Paltel alleges that during the three blackouts its services were being “disconnected” by Israel. The Ministry of Communications and Information Technology of the State of Palestine has also claimed there has been “systematic targeting” of networks and urged countries to “put pressure on the Israeli government” to restore connections. Paltel has not returned WIRED’s multiple requests for comment in recent weeks.
The Israeli Defense Forces declined to comment when asked whether they were behind the recent internet shutdowns in Gaza. Israel’s Ministry of Communications did not respond to WIRED’s request for comment. However, on October 17, ahead of the total blackouts, the Israeli communications ministry published an update on the war that appeared to detail its plans. “There is an ongoing examination and preparation for the shutting down of cellular communications and internet services to Gaza,” the update said.
In recent years, internet shutdowns have become a dystopian reality for millions of people in India, Iran, Pakistan, Iraq, and other countries.

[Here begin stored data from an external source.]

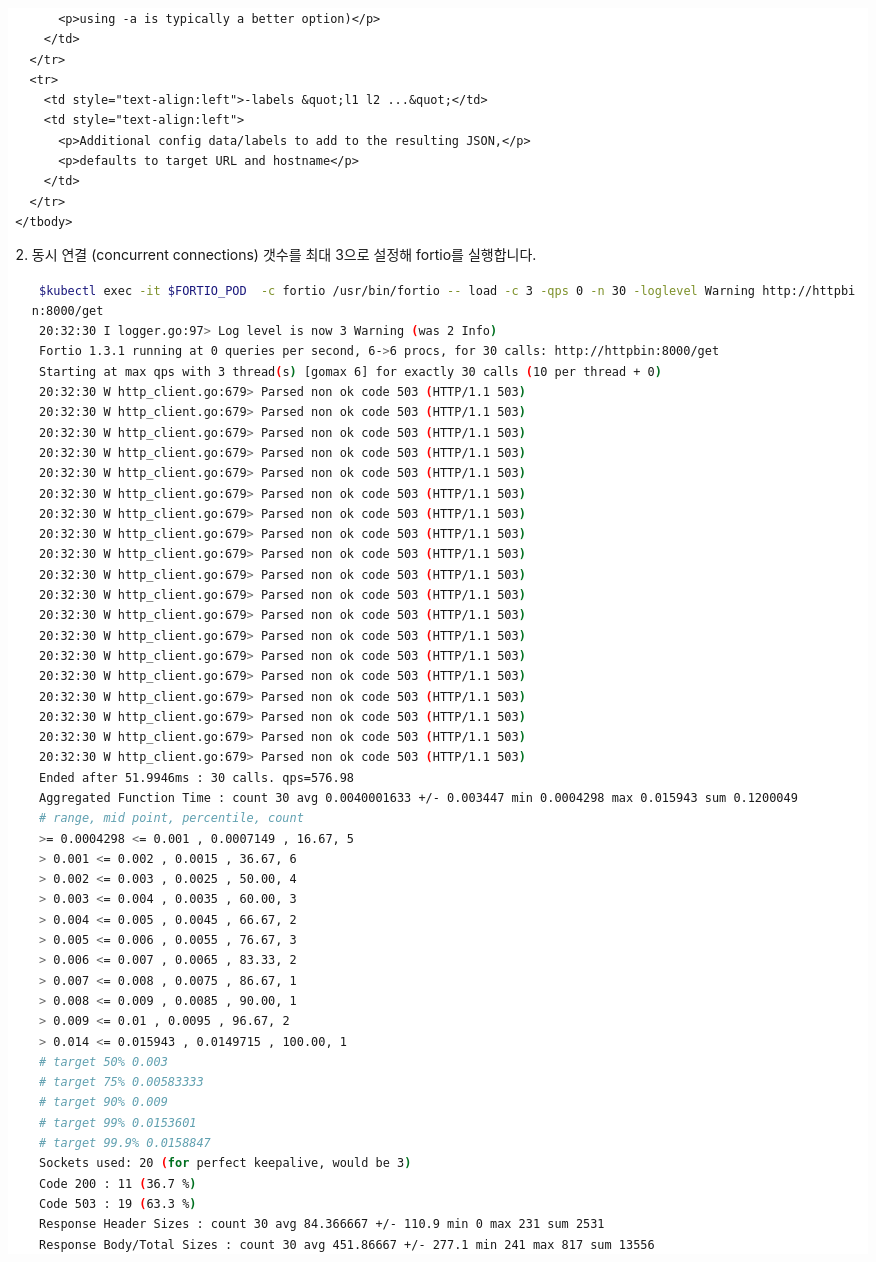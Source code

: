            <p>using -a is typically a better option)</p>
         </td>
       </tr>
       <tr>
         <td style="text-align:left">-labels &quot;l1 l2 ...&quot;</td>
         <td style="text-align:left">
           <p>Additional config data/labels to add to the resulting JSON,</p>
           <p>defaults to target URL and hostname</p>
         </td>
       </tr>
     </tbody>
   </table>

2. 동시 연결 \(concurrent connections\) 갯수를 최대 3으로 설정해 fortio를 실행합니다.

   ```bash
    $kubectl exec -it $FORTIO_POD  -c fortio /usr/bin/fortio -- load -c 3 -qps 0 -n 30 -loglevel Warning http://httpbin:8000/get
    20:32:30 I logger.go:97> Log level is now 3 Warning (was 2 Info)
    Fortio 1.3.1 running at 0 queries per second, 6->6 procs, for 30 calls: http://httpbin:8000/get
    Starting at max qps with 3 thread(s) [gomax 6] for exactly 30 calls (10 per thread + 0)
    20:32:30 W http_client.go:679> Parsed non ok code 503 (HTTP/1.1 503)
    20:32:30 W http_client.go:679> Parsed non ok code 503 (HTTP/1.1 503)
    20:32:30 W http_client.go:679> Parsed non ok code 503 (HTTP/1.1 503)
    20:32:30 W http_client.go:679> Parsed non ok code 503 (HTTP/1.1 503)
    20:32:30 W http_client.go:679> Parsed non ok code 503 (HTTP/1.1 503)
    20:32:30 W http_client.go:679> Parsed non ok code 503 (HTTP/1.1 503)
    20:32:30 W http_client.go:679> Parsed non ok code 503 (HTTP/1.1 503)
    20:32:30 W http_client.go:679> Parsed non ok code 503 (HTTP/1.1 503)
    20:32:30 W http_client.go:679> Parsed non ok code 503 (HTTP/1.1 503)
    20:32:30 W http_client.go:679> Parsed non ok code 503 (HTTP/1.1 503)
    20:32:30 W http_client.go:679> Parsed non ok code 503 (HTTP/1.1 503)
    20:32:30 W http_client.go:679> Parsed non ok code 503 (HTTP/1.1 503)
    20:32:30 W http_client.go:679> Parsed non ok code 503 (HTTP/1.1 503)
    20:32:30 W http_client.go:679> Parsed non ok code 503 (HTTP/1.1 503)
    20:32:30 W http_client.go:679> Parsed non ok code 503 (HTTP/1.1 503)
    20:32:30 W http_client.go:679> Parsed non ok code 503 (HTTP/1.1 503)
    20:32:30 W http_client.go:679> Parsed non ok code 503 (HTTP/1.1 503)
    20:32:30 W http_client.go:679> Parsed non ok code 503 (HTTP/1.1 503)
    20:32:30 W http_client.go:679> Parsed non ok code 503 (HTTP/1.1 503)
    Ended after 51.9946ms : 30 calls. qps=576.98
    Aggregated Function Time : count 30 avg 0.0040001633 +/- 0.003447 min 0.0004298 max 0.015943 sum 0.1200049
    # range, mid point, percentile, count
    >= 0.0004298 <= 0.001 , 0.0007149 , 16.67, 5
    > 0.001 <= 0.002 , 0.0015 , 36.67, 6
    > 0.002 <= 0.003 , 0.0025 , 50.00, 4
    > 0.003 <= 0.004 , 0.0035 , 60.00, 3
    > 0.004 <= 0.005 , 0.0045 , 66.67, 2
    > 0.005 <= 0.006 , 0.0055 , 76.67, 3
    > 0.006 <= 0.007 , 0.0065 , 83.33, 2
    > 0.007 <= 0.008 , 0.0075 , 86.67, 1
    > 0.008 <= 0.009 , 0.0085 , 90.00, 1
    > 0.009 <= 0.01 , 0.0095 , 96.67, 2
    > 0.014 <= 0.015943 , 0.0149715 , 100.00, 1
    # target 50% 0.003
    # target 75% 0.00583333
    # target 90% 0.009
    # target 99% 0.0153601
    # target 99.9% 0.0158847
    Sockets used: 20 (for perfect keepalive, would be 3)
    Code 200 : 11 (36.7 %)
    Code 503 : 19 (63.3 %)
    Response Header Sizes : count 30 avg 84.366667 +/- 110.9 min 0 max 231 sum 2531
    Response Body/Total Sizes : count 30 avg 451.86667 +/- 277.1 min 241 max 817 sum 13556
   ```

Last year there were 187 internet shutdowns in 35 countries, according to Access Now, a digital rights nonprofit. Internet shutdowns can do huge damage to a country’s economy as well as people’s ability to communicate with friends and loved ones and access medical care and other essential information. Typically, internet shutdowns are initiated by repressive governments trying to control protests, stop people organizing, and quell dissent. The approach is widely condemned by democratic countries, the United Nations, and human rights groups.
After internet service came back in Gaza the first time in late October, the White House wrote in a statement that “the restoration of communications in Gaza was critical. Aid workers, civilians, and journalists need to be able to communicate to each other and the rest of the world. Our Administration cared about this, worked on it, and are glad to see it restored.” The US State Department and White House National Security Council did not return requests for comment from WIRED about the implications of the two subsequent internet shutdowns in Gaza.

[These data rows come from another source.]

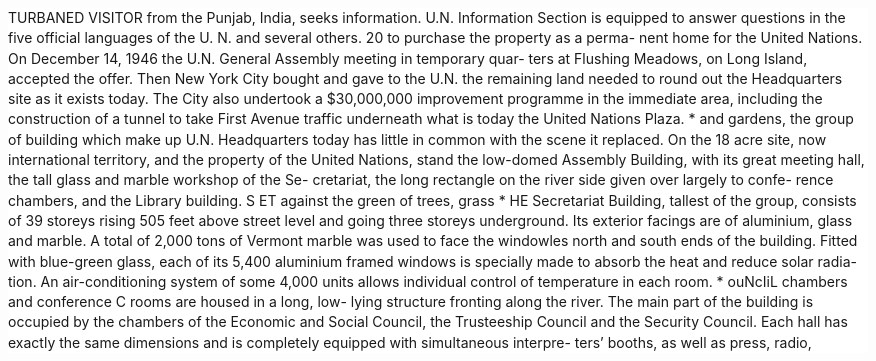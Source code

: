  
TURBANED VISITOR from the Punjab, India, 
seeks information. U.N. Information Section 
is equipped to answer questions in the five 
official languages of the U. N. and several others. 
20 
to purchase the property as a perma- 
nent home for the United Nations. On 
December 14, 1946 the U.N. General 
Assembly meeting in temporary quar- 
ters at Flushing Meadows, on Long 
Island, accepted the offer. Then New 
York City bought and gave to the U.N. 
the remaining land needed to round 
out the Headquarters site as it exists 
today. The City also undertook a 
$30,000,000 improvement programme in 
the immediate area, including the 
construction of a tunnel to take First 
Avenue traffic underneath what is 
today the United Nations Plaza. 
* 
and gardens, the group of building 
which make up U.N. Headquarters 
today has little in common with the 
scene it replaced. On the 18 acre site, 
now international territory, and the 
property of the United Nations, stand 
the low-domed Assembly Building, 
with its great meeting hall, the tall 
glass and marble workshop of the Se- 
cretariat, the long rectangle on the 
river side given over largely to confe- 
rence chambers, and the Library 
building. 
S ET against the green of trees, grass 
* 
HE Secretariat Building, tallest of 
the group, consists of 39 storeys 
rising 505 feet above street level 
and going three storeys underground. 
Its exterior facings are of aluminium, 
glass and marble. A total of 2,000 tons 
of Vermont marble was used to face 
the windowles north and south ends of 
the building. Fitted with blue-green 
glass, each of its 5,400 aluminium 
framed windows is specially made to 
absorb the heat and reduce solar radia- 
tion. An air-conditioning system of 
some 4,000 units allows individual 
control of temperature in each room. 
* 
ouNcIiL chambers and conference 
C rooms are housed in a long, low- 
lying structure fronting along the 
river. The main part of the building 
is occupied by the chambers of the 
Economic and Social Council, the 
Trusteeship Council and the Security 
Council. Each hall has exactly the 
same dimensions and is completely 
equipped with simultaneous interpre- 
ters’ booths, as well as press, radio,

“Seeing intermittent shutdowns reiterates where the power to shut down actually lies,” says Helga Tawil-Souri, a digital communication and media researcher focused on Israel-Palestine at New York University. “Every major bombing campaign that Israel has taken on sees with it new strategies of what media or communication forms are allowed and what is not allowed, as in the 2008-2009 bombing of Gaza, where there was a crackdown on foreign journalists for the first time, and the 2014 bombing. The kinetic warfare, the starving, the lack of communication, lack of water, targeting solar panels—all of it just kind of works together for the total incapacitation of normal life on every possible level.”
For people living in Gaza, it’s likely that as the war continues there will be more total internet shutdowns. Some have been able to find spots of connectivity, people with access to expensive satellite phones can communicate with the outside world, and others have used eSIMs to access Israeli or Egyptian networks that reach into Gaza. These and other circumvention techniques, while a critical lifeline, have been unreliable, though, as the war rages on.

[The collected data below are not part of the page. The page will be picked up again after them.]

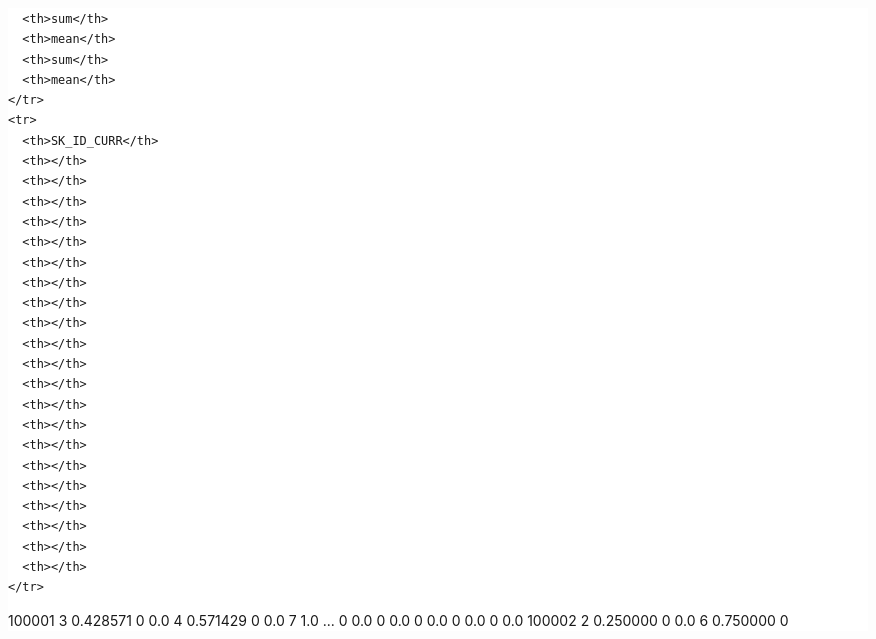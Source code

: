       <th>sum</th>
      <th>mean</th>
      <th>sum</th>
      <th>mean</th>
    </tr>
    <tr>
      <th>SK_ID_CURR</th>
      <th></th>
      <th></th>
      <th></th>
      <th></th>
      <th></th>
      <th></th>
      <th></th>
      <th></th>
      <th></th>
      <th></th>
      <th></th>
      <th></th>
      <th></th>
      <th></th>
      <th></th>
      <th></th>
      <th></th>
      <th></th>
      <th></th>
      <th></th>
      <th></th>
    </tr>
  </thead>
  <tbody>
    <tr>
      <th>100001</th>
      <td>3</td>
      <td>0.428571</td>
      <td>0</td>
      <td>0.0</td>
      <td>4</td>
      <td>0.571429</td>
      <td>0</td>
      <td>0.0</td>
      <td>7</td>
      <td>1.0</td>
      <td>...</td>
      <td>0</td>
      <td>0.0</td>
      <td>0</td>
      <td>0.0</td>
      <td>0</td>
      <td>0.0</td>
      <td>0</td>
      <td>0.0</td>
      <td>0</td>
      <td>0.0</td>
    </tr>
    <tr>
      <th>100002</th>
      <td>2</td>
      <td>0.250000</td>
      <td>0</td>
      <td>0.0</td>
      <td>6</td>
      <td>0.750000</td>
      <td>0</td>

Mekdad, the network engineer in Gaza, says that with little electricity or fuel to use generators, some people are using small solar chargers to power their devices. He showed WIRED a photo of nine phones connected to a series of power outlets. “The situation is very bad. We are running out of electricity, clean water, food, and medical supplies,” Mekdad says. His relatives have fled from the north looking for safe shelter in southern Gaza. “We expected to die every second,” he says. “We just hope to stay alive.”